Bondade régia da Virgem do Miracolo

Segundo afirma Dr. Plinio, um estupendo milagre ocorrido no século XIX prefigura os prodígios de conversão que a Santíssima Virgem deverá operar em nossos dias, tornando-se Ela a Rainha de todos os corações.

Entre as centenas de igrejas que a piedade católica edificou na Cidade Eterna está a de Santo Andrea delle Fratte (Santo André dos Frades), onde se venera uma linda imagem de Nossa Senhora, sob a invocação de Madonna del Miracolo, ou Nossa Senhora do Milagre.

Como facilmente se intui, esse título se refere a um grande milagre realizado pela Mãe de Deus, no mesmo lugar onde hoje é cultuada por seus inúmeros devotos: A conversão do judeu Ratisbonne.

Era 20 de janeiro de 1842. Que se passou naquela ocasião?

Para a maioria dos que então se encontravam em Roma, era apenas mais um dia frio e corriqueiro de inverno. Não o seria, porém, para um turista de passagem pela capital da Cristandade.

Afonso Tobias Ratisbonne, francês aparentado com a influente família dos Rotschild, era judeu de raça e religião. Mais dado ao ceticismo, alimentava uma não pequena animosidade contra a fé católica. Naquele dia, porém, cedendo aos rogos do Barão de Bussières (que desejava a conversão dele), e um tanto por bravata, concordou em colocar ao pescoço a Medalha Milagrosa, muito difundida no período imediato às aparições de Nossa Senhora a Santa Catarina Labouré, em 1830, na capela das Filhas da Caridade, na rue du Bac, em Paris.

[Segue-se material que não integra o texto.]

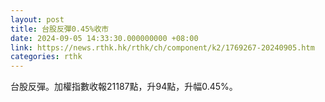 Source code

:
 ```yaml
---
layout: post
title: 台股反彈0.45%收市
date: 2024-09-05 14:33:30.000000000 +08:00
link: https://news.rthk.hk/rthk/ch/component/k2/1769267-20240905.htm
categories: rthk
---
```


台股反彈。加權指數收報21187點，升94點，升幅0.45%。
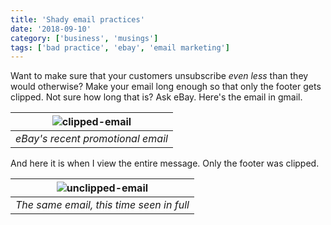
 ```yaml
---
title: 'Shady email practices'
date: '2018-09-10'
category: ['business', 'musings']
tags: ['bad practice', 'ebay', 'email marketing']
---
```

Want to make sure that your customers unsubscribe _even less_ than they would otherwise? Make your email long enough so that only the footer gets clipped. Not sure how long that is? Ask eBay. Here's the email in gmail.

|![clipped-email](./email-clipped.png) |
|:---:|
| *eBay's recent promotional email* |

And here it is when I view the entire message. Only the footer was clipped.

| ![unclipped-email](./email-unclipped.png) |
|:---:|
| *The same email, this time seen in full* | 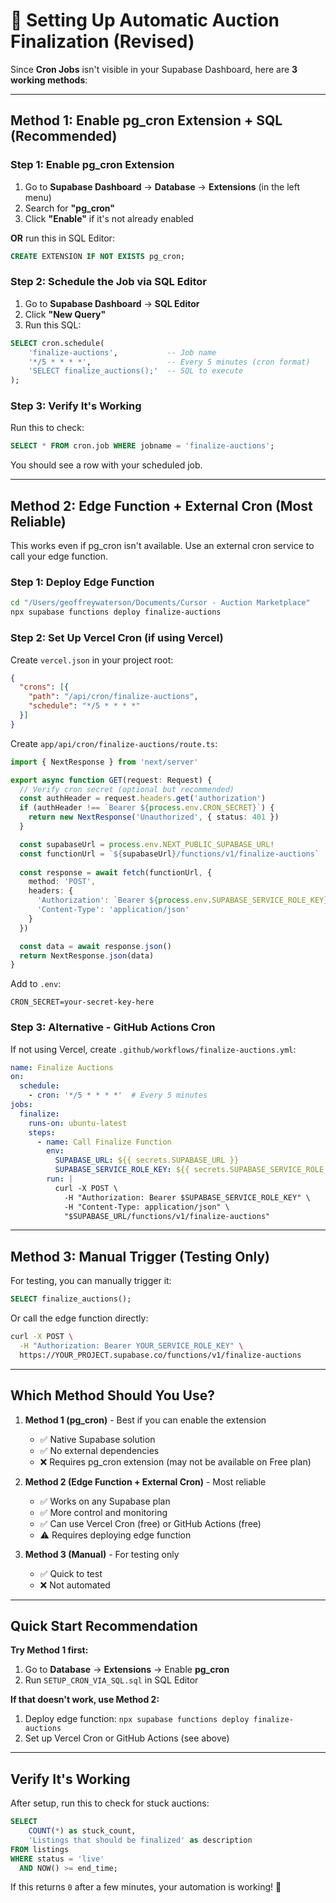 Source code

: # 🚀 Setting Up Automatic Auction Finalization (Revised)

Since **Cron Jobs** isn't visible in your Supabase Dashboard, here are **3 working methods**:

---

## Method 1: Enable pg_cron Extension + SQL (Recommended)

### Step 1: Enable pg_cron Extension

1. Go to **Supabase Dashboard** → **Database** → **Extensions** (in the left menu)
2. Search for **"pg_cron"**
3. Click **"Enable"** if it's not already enabled

**OR** run this in SQL Editor:

```sql
CREATE EXTENSION IF NOT EXISTS pg_cron;
```

### Step 2: Schedule the Job via SQL Editor

1. Go to **Supabase Dashboard** → **SQL Editor**
2. Click **"New Query"**
3. Run this SQL:

```sql
SELECT cron.schedule(
    'finalize-auctions',           -- Job name
    '*/5 * * * *',                 -- Every 5 minutes (cron format)
    'SELECT finalize_auctions();'  -- SQL to execute
);
```

### Step 3: Verify It's Working

Run this to check:

```sql
SELECT * FROM cron.job WHERE jobname = 'finalize-auctions';
```

You should see a row with your scheduled job.

---

## Method 2: Edge Function + External Cron (Most Reliable)

This works even if pg_cron isn't available. Use an external cron service to call your edge function.

### Step 1: Deploy Edge Function

```bash
cd "/Users/geoffreywaterson/Documents/Cursor - Auction Marketplace"
npx supabase functions deploy finalize-auctions
```

### Step 2: Set Up Vercel Cron (if using Vercel)

Create `vercel.json` in your project root:

```json
{
  "crons": [{
    "path": "/api/cron/finalize-auctions",
    "schedule": "*/5 * * * *"
  }]
}
```

Create `app/api/cron/finalize-auctions/route.ts`:

```typescript
import { NextResponse } from 'next/server'

export async function GET(request: Request) {
  // Verify cron secret (optional but recommended)
  const authHeader = request.headers.get('authorization')
  if (authHeader !== `Bearer ${process.env.CRON_SECRET}`) {
    return new NextResponse('Unauthorized', { status: 401 })
  }

  const supabaseUrl = process.env.NEXT_PUBLIC_SUPABASE_URL!
  const functionUrl = `${supabaseUrl}/functions/v1/finalize-auctions`
  
  const response = await fetch(functionUrl, {
    method: 'POST',
    headers: {
      'Authorization': `Bearer ${process.env.SUPABASE_SERVICE_ROLE_KEY}`,
      'Content-Type': 'application/json'
    }
  })

  const data = await response.json()
  return NextResponse.json(data)
}
```

Add to `.env`:
```
CRON_SECRET=your-secret-key-here
```

### Step 3: Alternative - GitHub Actions Cron

If not using Vercel, create `.github/workflows/finalize-auctions.yml`:

```yaml
name: Finalize Auctions
on:
  schedule:
    - cron: '*/5 * * * *'  # Every 5 minutes
jobs:
  finalize:
    runs-on: ubuntu-latest
    steps:
      - name: Call Finalize Function
        env:
          SUPABASE_URL: ${{ secrets.SUPABASE_URL }}
          SUPABASE_SERVICE_ROLE_KEY: ${{ secrets.SUPABASE_SERVICE_ROLE_KEY }}
        run: |
          curl -X POST \
            -H "Authorization: Bearer $SUPABASE_SERVICE_ROLE_KEY" \
            -H "Content-Type: application/json" \
            "$SUPABASE_URL/functions/v1/finalize-auctions"
```

---

## Method 3: Manual Trigger (Testing Only)

For testing, you can manually trigger it:

```sql
SELECT finalize_auctions();
```

Or call the edge function directly:

```bash
curl -X POST \
  -H "Authorization: Bearer YOUR_SERVICE_ROLE_KEY" \
  https://YOUR_PROJECT.supabase.co/functions/v1/finalize-auctions
```

---

## Which Method Should You Use?

1. **Method 1 (pg_cron)** - Best if you can enable the extension
   - ✅ Native Supabase solution
   - ✅ No external dependencies
   - ❌ Requires pg_cron extension (may not be available on Free plan)

2. **Method 2 (Edge Function + External Cron)** - Most reliable
   - ✅ Works on any Supabase plan
   - ✅ More control and monitoring
   - ✅ Can use Vercel Cron (free) or GitHub Actions (free)
   - ⚠️ Requires deploying edge function

3. **Method 3 (Manual)** - For testing only
   - ✅ Quick to test
   - ❌ Not automated

---

## Quick Start Recommendation

**Try Method 1 first:**
1. Go to **Database** → **Extensions** → Enable **pg_cron**
2. Run `SETUP_CRON_VIA_SQL.sql` in SQL Editor

**If that doesn't work, use Method 2:**
1. Deploy edge function: `npx supabase functions deploy finalize-auctions`
2. Set up Vercel Cron or GitHub Actions (see above)

---

## Verify It's Working

After setup, run this to check for stuck auctions:

```sql
SELECT 
    COUNT(*) as stuck_count,
    'Listings that should be finalized' as description
FROM listings
WHERE status = 'live' 
  AND NOW() >= end_time;
```

If this returns `0` after a few minutes, your automation is working! 🎉

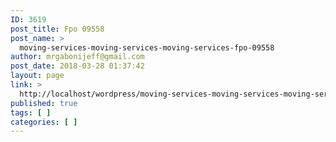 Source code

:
 ```yaml
---
ID: 3619
post_title: Fpo 09558
post_name: >
  moving-services-moving-services-moving-services-fpo-09558
author: mrgabonijeff@gmail.com
post_date: 2018-03-28 01:37:42
layout: page
link: >
  http://localhost/wordpress/moving-services-moving-services-moving-services-fpo-09558/
published: true
tags: [ ]
categories: [ ]
---
```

Além disso, a convite do mesmo amigo, dirigiram-se à igreja de Santo Andrea delle Fratte, onde o Barão devia encomendar uma missa de sétimo dia pela alma de um conhecido. Chegados ali, o amigo foi até a sacristia, enquanto Ratisbonne, por um interesse artístico, mas com ar meio de mofa, começou a percorrer o recinto sagrado, detendo-se aqui e ali, diante dos altares laterais.

Quando o Barão retorna, depara com esta cena surpreendente: o judeu ajoelhado, completamente em êxtase, transfigurado, rezando com inusitado fervor em frente de uma das capelas  secundárias.

O Barão de Bussières apressou-se em lhe perguntar o que acontecera, e Ratisbonne comovidíssimo abraçou-o dizendo:
— Eu vi a Mãe de Jesus Cristo! Ela me apareceu…. aqui!

E descreveu a aparição de Nossa Senhora, cuja celestial figura correspondia em tudo à que vira Santa Catarina Labouré, alguns anos antes, em Paris. Segundo ele, a Santíssima Virgem cingia uma coroa de Rainha e vestia uma bela túnica comprida, presa à cintura por uma faixa preciosa; pousava os pés virginais sobre a toalha de linho do altar, e lhe sorria maternalmente, com os braços estendidos e as mãos abertas. Como se vê, a mesma silhueta da imagem esculpida na medalha que ele então trazia.

Ante essa extraordinária visão, Ratisbonne compreendeu que se encontrava na presença da Mãe de Deus: caiu de joelhos e se converteu no mesmo instante. Poucos anos depois tornar-se-ia o Padre Afonso Maria Ratisbonne, secundando seu irmão na fundação da Congregação do Sion, voltada de modo particular para o apostolado católico com os israelitas.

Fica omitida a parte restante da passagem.